Black City Planning Students Host School-Level Dialogue

The four SCaRP students who initiated the dialogue with the School of City and Regional Planning.

July 8, 2020 | Atlanta, GA

By Zoe Kafkes

Black graduate students in the School of City and Regional Planning at Georgia Tech hosted a virtual meeting on June 10. For many, it was the first time that a meaningful conversation about race occurred outside the screen of social media.

The students—Olivia Chatman, Natasha Dowell, Candace Foster, and Michaela McKinney—invited current students, faculty, staff, alumni, and incoming students to start a dialogue about how the School is poised to create lasting change through the education of future city planners.

“We wanted to create a space to share our experience as Black students learning how to shape communities that have been hit hard by certain planning practices,” Dowell said.

“The event was an opportunity to engage in dialogue around how we can discuss racial injustice in planning school, especially in the midst of so much unrest,” she said.

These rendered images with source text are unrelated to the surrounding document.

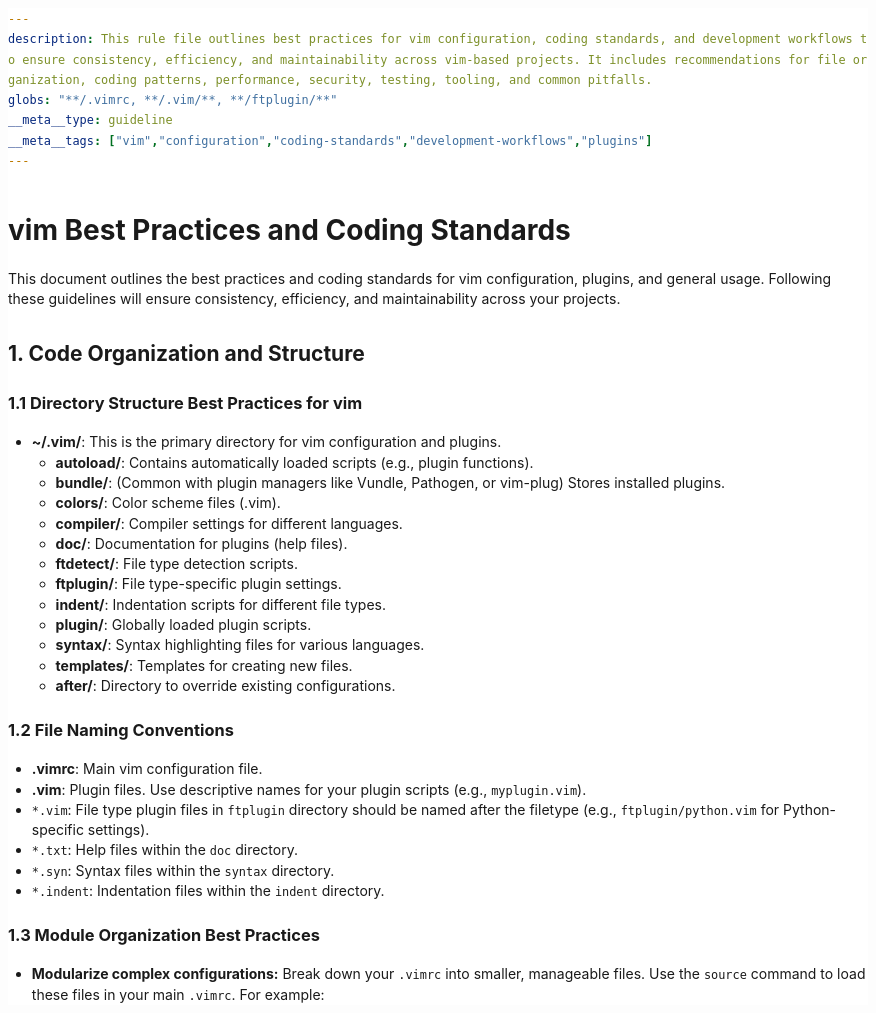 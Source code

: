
 ```yaml
---
description: This rule file outlines best practices for vim configuration, coding standards, and development workflows to ensure consistency, efficiency, and maintainability across vim-based projects. It includes recommendations for file organization, coding patterns, performance, security, testing, tooling, and common pitfalls.
globs: "**/.vimrc, **/.vim/**, **/ftplugin/**"
__meta__type: guideline
__meta__tags: ["vim","configuration","coding-standards","development-workflows","plugins"]
---
```

# vim Best Practices and Coding Standards

This document outlines the best practices and coding standards for vim configuration, plugins, and general usage. Following these guidelines will ensure consistency, efficiency, and maintainability across your projects.

## 1. Code Organization and Structure

### 1.1 Directory Structure Best Practices for vim

-   **~/.vim/**:  This is the primary directory for vim configuration and plugins.
    -   **autoload/**:  Contains automatically loaded scripts (e.g., plugin functions).
    -   **bundle/**:  (Common with plugin managers like Vundle, Pathogen, or vim-plug) Stores installed plugins.
    -   **colors/**:  Color scheme files (.vim).
    -   **compiler/**:  Compiler settings for different languages.
    -   **doc/**:  Documentation for plugins (help files).
    -   **ftdetect/**:  File type detection scripts.
    -   **ftplugin/**:  File type-specific plugin settings.
    -   **indent/**:  Indentation scripts for different file types.
    -   **plugin/**:  Globally loaded plugin scripts.
    -   **syntax/**:  Syntax highlighting files for various languages.
    -   **templates/**: Templates for creating new files.
    -   **after/**: Directory to override existing configurations.

### 1.2 File Naming Conventions

-   **.vimrc**: Main vim configuration file.
-   **.vim**: Plugin files.  Use descriptive names for your plugin scripts (e.g., `myplugin.vim`).
-   `*.vim`: File type plugin files in `ftplugin` directory should be named after the filetype (e.g., `ftplugin/python.vim` for Python-specific settings).
-   `*.txt`: Help files within the `doc` directory.
-   `*.syn`: Syntax files within the `syntax` directory.
-   `*.indent`: Indentation files within the `indent` directory.

### 1.3 Module Organization Best Practices

-   **Modularize complex configurations:** Break down your `.vimrc` into smaller, manageable files. Use the `source` command to load these files in your main `.vimrc`. For example:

Before jumping to brainstorming next steps, the students asked the 55 participants on the call to listen to their peers share their experiences.

Listen: Experiences of Black Students

Michaela McKinney, a rising second year in the Master of City and Regional Planning (MCRP) program, came to Georgia Tech after completing her undergraduate education at Spelman College. Early in the Spring ’20 semester, she actively pushed the School of City and Regional Planning to begin recruiting from Spelman.

“We’re told as Black people that we have to work twice as hard to get to where our other colleagues are at,” McKinney said.

“I’m proud of who I am as a Black person, but there are so many times when I feel like I have to bite my tongue, because I’m worried of becoming the angry black woman…it’s almost like I can’t have a bad day,” she said.

Elijah Wheeler, also a rising second year in the MCRP program talked about how he has always been “a glass half full kind of guy” looking to see the good and the best out of everyone in every situation. 

“What changed for me was actually watching the videos. I personally don’t care to see someone like Philando Castile gunned down in cold blood,” he said, “I personally didn’t want to see the eight minutes and 46 seconds of the officer with his knee over George Floyd’s neck while he’s calling for his mother.”

“I don’t want to see stuff like that, but for me, that’s what it took to get angry. I would describe it as a righteous kind of anger,” he said.

“I would encourage anyone, regardless of race, that still thinks there isn’t anything going on—listen to your friends, the news, your peers, and get an awareness of what is going on. I had to be traumatized to want to take action and it shouldn’t get that far,” he said.

Candace Foster, a rising second year MCRP student spoke about how she knew since kindergarten that she was different.

“I came to kindergarten knowing how to read and write. In my kindergarten class I sat on the rug and the assignment was to write your name and I said, ‘I got it. Here we go,’ and wrote my name,” Foster said.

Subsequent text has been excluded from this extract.